Como é evidente, existem muitas
outras áreas de dificuldades colocadas às pessoas com deficiência,
designadamente apoios sociais, qualificação profissional e emprego, em que a
vulnerabilidade e o risco de exclusão são elevados traduzido em taxas de
desemprego entre pessoas com deficiência muitíssimo superiores à verificada com
a população sem deficiência.
Uma referência ainda ao que deve
ser um princípio não negociável, a inclusão em todos os domínios da vida das
comunidades.
É verdade que a questão da
inclusão, em particular da inclusão em educação, é presença regular nos
discursos actuais. É objecto de todas as apreciações, ilumina todas as
perspectivas e acomoda todas as práticas, incluindo a “entregação” que
manifestamente não promove inclusão, antes pelo contrário.
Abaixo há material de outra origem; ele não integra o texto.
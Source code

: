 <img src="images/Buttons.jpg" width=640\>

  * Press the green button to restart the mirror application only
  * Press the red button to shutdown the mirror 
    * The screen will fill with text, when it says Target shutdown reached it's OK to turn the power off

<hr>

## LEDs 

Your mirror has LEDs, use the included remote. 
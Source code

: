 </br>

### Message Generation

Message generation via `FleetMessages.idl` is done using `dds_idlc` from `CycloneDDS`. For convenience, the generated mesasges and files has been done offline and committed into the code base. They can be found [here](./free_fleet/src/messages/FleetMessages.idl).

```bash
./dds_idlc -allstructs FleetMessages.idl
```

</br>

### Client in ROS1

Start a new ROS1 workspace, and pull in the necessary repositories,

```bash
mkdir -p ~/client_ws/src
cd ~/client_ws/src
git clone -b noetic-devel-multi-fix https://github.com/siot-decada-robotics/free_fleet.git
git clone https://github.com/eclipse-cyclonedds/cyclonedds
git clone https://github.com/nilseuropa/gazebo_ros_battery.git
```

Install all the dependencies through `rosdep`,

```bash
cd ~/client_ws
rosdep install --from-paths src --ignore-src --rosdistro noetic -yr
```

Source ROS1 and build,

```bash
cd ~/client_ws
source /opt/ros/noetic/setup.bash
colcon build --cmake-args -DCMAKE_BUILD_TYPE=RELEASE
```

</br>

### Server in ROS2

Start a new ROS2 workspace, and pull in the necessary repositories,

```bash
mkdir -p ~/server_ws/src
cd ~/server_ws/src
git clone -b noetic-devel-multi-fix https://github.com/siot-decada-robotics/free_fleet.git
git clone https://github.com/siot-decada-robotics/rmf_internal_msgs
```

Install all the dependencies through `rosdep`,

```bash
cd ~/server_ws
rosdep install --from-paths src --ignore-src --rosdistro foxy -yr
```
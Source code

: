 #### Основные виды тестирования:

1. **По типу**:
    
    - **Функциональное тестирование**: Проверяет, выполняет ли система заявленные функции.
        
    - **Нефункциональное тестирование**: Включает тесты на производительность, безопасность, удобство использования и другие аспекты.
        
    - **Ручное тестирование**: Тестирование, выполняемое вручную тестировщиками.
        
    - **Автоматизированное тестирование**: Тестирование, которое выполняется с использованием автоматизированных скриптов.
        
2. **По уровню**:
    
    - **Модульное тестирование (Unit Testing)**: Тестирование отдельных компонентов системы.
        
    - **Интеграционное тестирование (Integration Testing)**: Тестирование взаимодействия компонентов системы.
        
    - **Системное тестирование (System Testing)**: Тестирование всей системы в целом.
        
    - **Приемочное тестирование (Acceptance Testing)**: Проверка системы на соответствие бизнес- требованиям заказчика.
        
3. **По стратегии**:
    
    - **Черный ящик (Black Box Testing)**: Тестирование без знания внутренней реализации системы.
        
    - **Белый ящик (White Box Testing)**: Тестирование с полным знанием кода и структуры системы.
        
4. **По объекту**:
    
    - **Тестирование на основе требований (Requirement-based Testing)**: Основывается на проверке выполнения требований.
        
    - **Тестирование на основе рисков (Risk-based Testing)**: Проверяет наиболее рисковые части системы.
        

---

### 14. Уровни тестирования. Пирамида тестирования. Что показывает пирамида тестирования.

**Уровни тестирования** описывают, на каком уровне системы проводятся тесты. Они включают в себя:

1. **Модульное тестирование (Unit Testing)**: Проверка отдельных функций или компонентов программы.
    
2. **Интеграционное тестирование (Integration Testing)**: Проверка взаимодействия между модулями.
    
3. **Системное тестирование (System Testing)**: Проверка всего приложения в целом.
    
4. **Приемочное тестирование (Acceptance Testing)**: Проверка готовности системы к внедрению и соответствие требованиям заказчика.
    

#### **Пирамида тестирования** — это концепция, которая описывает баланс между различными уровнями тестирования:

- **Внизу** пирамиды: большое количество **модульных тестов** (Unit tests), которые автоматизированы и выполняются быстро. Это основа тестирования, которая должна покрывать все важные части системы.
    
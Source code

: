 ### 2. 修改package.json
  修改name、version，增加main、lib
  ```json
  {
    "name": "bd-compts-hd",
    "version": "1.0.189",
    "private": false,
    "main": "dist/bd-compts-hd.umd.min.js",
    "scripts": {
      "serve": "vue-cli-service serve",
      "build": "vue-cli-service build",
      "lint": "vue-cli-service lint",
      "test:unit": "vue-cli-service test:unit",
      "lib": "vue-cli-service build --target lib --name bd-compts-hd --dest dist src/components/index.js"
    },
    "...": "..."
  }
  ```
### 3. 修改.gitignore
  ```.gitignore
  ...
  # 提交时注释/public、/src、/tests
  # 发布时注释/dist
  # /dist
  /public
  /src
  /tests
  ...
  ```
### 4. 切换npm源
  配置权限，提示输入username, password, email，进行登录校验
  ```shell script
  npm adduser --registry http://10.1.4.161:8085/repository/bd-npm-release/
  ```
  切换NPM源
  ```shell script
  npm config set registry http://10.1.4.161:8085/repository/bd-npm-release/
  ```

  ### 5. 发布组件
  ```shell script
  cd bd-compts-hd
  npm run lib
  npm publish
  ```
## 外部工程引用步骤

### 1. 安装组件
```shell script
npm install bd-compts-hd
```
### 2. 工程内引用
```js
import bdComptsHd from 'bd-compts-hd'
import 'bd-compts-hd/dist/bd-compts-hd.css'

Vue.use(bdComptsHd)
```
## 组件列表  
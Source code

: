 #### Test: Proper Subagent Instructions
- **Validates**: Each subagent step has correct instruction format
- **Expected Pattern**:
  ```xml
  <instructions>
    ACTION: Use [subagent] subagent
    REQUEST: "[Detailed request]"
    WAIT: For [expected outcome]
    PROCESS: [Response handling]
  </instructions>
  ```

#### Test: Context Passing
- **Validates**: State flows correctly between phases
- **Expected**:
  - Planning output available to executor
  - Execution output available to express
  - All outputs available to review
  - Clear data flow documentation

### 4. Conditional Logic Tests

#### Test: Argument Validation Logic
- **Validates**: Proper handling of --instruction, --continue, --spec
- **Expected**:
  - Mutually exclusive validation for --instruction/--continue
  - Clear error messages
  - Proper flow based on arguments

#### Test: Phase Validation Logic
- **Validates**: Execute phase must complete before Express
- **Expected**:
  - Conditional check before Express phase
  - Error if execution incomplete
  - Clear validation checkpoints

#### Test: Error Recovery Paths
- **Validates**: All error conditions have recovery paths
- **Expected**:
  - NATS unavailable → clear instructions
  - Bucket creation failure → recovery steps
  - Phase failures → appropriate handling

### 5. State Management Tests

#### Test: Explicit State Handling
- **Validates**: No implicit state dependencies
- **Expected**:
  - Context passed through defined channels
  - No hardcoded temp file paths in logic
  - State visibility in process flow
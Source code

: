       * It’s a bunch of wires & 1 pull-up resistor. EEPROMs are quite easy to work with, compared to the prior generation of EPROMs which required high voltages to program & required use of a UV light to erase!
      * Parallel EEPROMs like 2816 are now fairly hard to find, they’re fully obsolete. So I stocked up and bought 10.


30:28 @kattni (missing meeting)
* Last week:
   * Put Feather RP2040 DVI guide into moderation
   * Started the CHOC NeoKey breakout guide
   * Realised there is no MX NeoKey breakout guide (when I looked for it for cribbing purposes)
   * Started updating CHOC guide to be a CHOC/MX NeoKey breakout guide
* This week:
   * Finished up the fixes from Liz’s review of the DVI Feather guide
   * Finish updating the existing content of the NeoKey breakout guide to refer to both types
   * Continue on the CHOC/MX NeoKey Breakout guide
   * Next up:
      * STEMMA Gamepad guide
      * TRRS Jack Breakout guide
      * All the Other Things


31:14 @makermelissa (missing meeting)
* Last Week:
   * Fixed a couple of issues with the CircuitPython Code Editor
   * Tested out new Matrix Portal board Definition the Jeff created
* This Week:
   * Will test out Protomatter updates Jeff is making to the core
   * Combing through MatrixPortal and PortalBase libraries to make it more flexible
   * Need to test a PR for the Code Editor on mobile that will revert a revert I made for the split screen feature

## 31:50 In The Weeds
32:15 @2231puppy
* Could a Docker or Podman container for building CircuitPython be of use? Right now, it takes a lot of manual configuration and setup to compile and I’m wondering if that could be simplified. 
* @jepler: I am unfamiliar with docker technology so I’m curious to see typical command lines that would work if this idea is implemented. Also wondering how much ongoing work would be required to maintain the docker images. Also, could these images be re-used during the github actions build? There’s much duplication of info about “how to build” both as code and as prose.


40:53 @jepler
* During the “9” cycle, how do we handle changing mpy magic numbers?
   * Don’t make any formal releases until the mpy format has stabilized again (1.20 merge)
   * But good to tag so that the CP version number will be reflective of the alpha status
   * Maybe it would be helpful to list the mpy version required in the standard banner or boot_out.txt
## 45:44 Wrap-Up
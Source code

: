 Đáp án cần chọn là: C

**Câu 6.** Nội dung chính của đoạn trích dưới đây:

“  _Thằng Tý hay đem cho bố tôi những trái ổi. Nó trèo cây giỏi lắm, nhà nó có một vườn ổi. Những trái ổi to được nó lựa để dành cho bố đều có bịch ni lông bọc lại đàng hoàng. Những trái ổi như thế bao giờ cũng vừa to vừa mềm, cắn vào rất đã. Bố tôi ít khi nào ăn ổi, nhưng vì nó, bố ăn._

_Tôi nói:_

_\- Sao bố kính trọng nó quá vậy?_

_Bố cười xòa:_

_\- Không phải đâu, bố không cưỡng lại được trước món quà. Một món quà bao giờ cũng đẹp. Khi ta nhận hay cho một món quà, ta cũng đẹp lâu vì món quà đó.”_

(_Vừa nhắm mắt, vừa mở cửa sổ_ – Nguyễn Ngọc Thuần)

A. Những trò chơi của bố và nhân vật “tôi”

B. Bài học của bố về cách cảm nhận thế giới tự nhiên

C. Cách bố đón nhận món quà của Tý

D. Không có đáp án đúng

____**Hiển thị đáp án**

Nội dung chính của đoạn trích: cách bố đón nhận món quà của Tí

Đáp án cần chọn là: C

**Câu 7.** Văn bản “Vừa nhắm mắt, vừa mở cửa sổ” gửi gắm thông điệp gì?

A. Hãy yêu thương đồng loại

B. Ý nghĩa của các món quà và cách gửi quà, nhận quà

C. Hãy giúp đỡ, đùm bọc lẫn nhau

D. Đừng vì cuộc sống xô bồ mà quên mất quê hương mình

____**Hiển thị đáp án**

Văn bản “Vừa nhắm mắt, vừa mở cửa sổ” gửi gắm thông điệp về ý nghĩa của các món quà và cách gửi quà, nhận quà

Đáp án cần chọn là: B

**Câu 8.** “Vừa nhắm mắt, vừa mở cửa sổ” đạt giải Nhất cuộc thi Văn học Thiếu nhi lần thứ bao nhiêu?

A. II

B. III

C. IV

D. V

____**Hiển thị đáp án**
Apesar do bom
trabalho que existe e deve ser sublinhado, por vezes, demasiadas vezes,
confunde-se colocação educativa, crianças com necessidades especiais na sala de
aula regular, com inclusão. Aliás, até a exclusão de muitos alunos da sala de
aula e das actividades comuns é frequentemente realizada … em nome da inclusão.
E não acontece nada. A situação dura e já longa que atravessamos veio agudizar
a situação.
O termo está tão desgastado que
já nem sabemos bem o que significa. Não esqueço o que positivo se faz, mas
conheço tantas práticas e tantos discursos que alimentam exclusão e que são
desenvolvidas e enunciados ... em nome da inclusão. Tantas vezes me lembro do
Mestre Almada Negreiros que na "Cena do Ódio" falava da "Pátria
onde Camões morreu de fome e onde todos enchem a barriga de Camões".
A inclusão assenta em cinco
dimensões fundamentais, Ser (pessoa com direitos), Estar (na comunidade a que
se pertence da mesma forma que estão todas as outras pessoas), Participar
(envolver-se activamente da forma possível nas actividades comuns), Aprender
(tendo sempre por referência os currículos gerais) e Pertencer (sentir-se e ser
reconhecido como membro da comunidade). A estas cinco dimensões acrescem dois
princípios inalienáveis, autodeterminação e autonomia e independência.
As pessoas com deficiência não
precisam de tolerância, não precisam de privilégios, não precisam de caridade,
precisam só de ver os seus direitos considerados. Os direitos não são de
geometria variável cumprindo-se apenas quando é possível.
Este é o caderno de encargos que
nos convoca a todos, todos os anos, todos os dias.